PRO Instruments Used for Patients With CH-C
A large number of HRQOL instruments (SF-36, CLDQ-HCV, EQ-5D, sickness impact profile, Hepatitis Quality of Life Questionnaire, Liver Disease Quality of Life Index), Utility instruments (Health utility Index Mark 2 and 3, SF6D) and fatigue questionnaires (Fatigue screening score, Chronic Fatigue Screener, FACIT-F) have been used to assess PROs in CH-C patients, however, we will focus on the most widely used and validated instruments (Table 1).[24–45] These include the Short Form-36 version 2 (SF-36v2), the chronic liver disease questionnaire for Hepatitis C (CLDQ-HCV), the functional assessment of chronic illness (FACIT-F), the work productivity and activity impairment questionnaire: specific health problem (WPAI:SHP) and SF6D utility scores.[24–27]
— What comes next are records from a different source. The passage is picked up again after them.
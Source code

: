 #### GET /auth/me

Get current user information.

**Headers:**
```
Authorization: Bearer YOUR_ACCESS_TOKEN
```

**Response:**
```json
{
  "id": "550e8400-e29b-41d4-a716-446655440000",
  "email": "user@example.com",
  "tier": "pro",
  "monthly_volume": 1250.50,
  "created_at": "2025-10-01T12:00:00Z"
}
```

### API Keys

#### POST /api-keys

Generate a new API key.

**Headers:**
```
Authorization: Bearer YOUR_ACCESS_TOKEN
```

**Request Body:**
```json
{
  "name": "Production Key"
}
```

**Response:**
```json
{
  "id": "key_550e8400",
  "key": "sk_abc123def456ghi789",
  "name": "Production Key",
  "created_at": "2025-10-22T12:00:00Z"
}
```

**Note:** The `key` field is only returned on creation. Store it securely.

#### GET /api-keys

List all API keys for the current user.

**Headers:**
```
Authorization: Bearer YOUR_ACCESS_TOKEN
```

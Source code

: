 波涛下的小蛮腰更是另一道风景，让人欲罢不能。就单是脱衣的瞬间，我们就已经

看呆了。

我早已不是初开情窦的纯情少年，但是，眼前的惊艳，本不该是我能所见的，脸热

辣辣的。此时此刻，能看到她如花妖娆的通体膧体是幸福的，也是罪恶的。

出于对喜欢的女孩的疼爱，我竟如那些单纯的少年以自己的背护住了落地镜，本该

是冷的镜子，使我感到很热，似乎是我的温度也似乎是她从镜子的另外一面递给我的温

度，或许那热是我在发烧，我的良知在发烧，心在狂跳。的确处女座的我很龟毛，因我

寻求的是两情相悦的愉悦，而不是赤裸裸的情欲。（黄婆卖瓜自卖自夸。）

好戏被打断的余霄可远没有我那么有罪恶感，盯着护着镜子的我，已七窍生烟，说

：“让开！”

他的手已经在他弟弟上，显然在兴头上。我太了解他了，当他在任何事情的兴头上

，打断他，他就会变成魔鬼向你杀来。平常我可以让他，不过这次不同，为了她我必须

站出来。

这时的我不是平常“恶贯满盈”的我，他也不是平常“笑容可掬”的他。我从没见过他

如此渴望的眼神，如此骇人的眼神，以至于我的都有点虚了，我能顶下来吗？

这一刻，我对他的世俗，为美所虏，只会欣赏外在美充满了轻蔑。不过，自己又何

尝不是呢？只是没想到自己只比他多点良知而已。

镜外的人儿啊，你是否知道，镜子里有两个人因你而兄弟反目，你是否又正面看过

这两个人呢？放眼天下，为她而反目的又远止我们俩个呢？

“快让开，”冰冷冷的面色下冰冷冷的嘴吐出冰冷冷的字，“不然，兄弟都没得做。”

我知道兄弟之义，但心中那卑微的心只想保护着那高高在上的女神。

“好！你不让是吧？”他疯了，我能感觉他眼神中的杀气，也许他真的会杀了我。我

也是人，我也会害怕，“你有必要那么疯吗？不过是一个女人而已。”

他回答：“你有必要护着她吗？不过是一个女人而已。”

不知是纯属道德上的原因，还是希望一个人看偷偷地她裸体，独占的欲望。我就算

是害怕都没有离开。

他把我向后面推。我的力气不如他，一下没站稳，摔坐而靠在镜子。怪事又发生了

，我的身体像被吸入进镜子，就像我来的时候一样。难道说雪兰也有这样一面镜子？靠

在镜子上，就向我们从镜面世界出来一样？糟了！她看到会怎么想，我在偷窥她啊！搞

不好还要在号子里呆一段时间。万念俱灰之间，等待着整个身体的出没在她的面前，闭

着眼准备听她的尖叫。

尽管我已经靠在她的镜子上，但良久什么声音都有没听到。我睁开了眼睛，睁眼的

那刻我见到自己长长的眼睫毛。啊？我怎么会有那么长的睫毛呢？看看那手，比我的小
The SF-36v2 is a widely used generic instrument for HRQOL evaluation.[24] The SF-36v2 assesses eight HRQOL scales (scores range from 0–100 with higher values corresponding to a better health status): physical functioning (PF), role physical (RP), bodily pain (BP), general health (GH), vitality (VT), social functioning (SF), role emotional (RE) and mental health (MH) along with two summary scores which summarise the physical [physical component summary score (PCS)] and mental health [mental component summary score (MCS)] components of SF-36. Scores can be compared to established U.S. population norms.[24]
The CLDQ-HCV is another widely used and validated HRQOL instrument developed specifically for the assessment of HRQOL in HCV patients.[32] CLDQ-HCV includes four HRQOL domains: activity and energy (AE), emotional (EM), worry (WO), and systemic (SY). There are domain scores and total CLDQ-HCV score which ranges 1–7 with higher values representing better HRQOL.[24,32]
The FACIT-F is a 40-item PRO questionnaire which evaluates fatigue and its impact upon daily activities.[26] The scoring scheme includes physical (PWB), emotional (EWB), social (SWB) and functional (FWB) well-being domains as well as the fatigue subscale domain (FS). These five scales together add up to the total FACIT-F score which range from 0 to 160 with higher values representing better well-being.[26]
Finally, the WPAI:SHP questionnaire is a validated PRO instrument where participants are asked to evaluate impairment in their daily activities and work productivity associated with a specific health problem.[27] Patients with HCV are specifically asked about the impact their HCV infection has on their work productivity and ability to perform daily activities other than work. Higher impairment scores indicate poorer health status: the minimum possible value of 0 represents no impairment in work productivity or daily activities while the value of 1 represents complete inability to work or perform those activities.[27]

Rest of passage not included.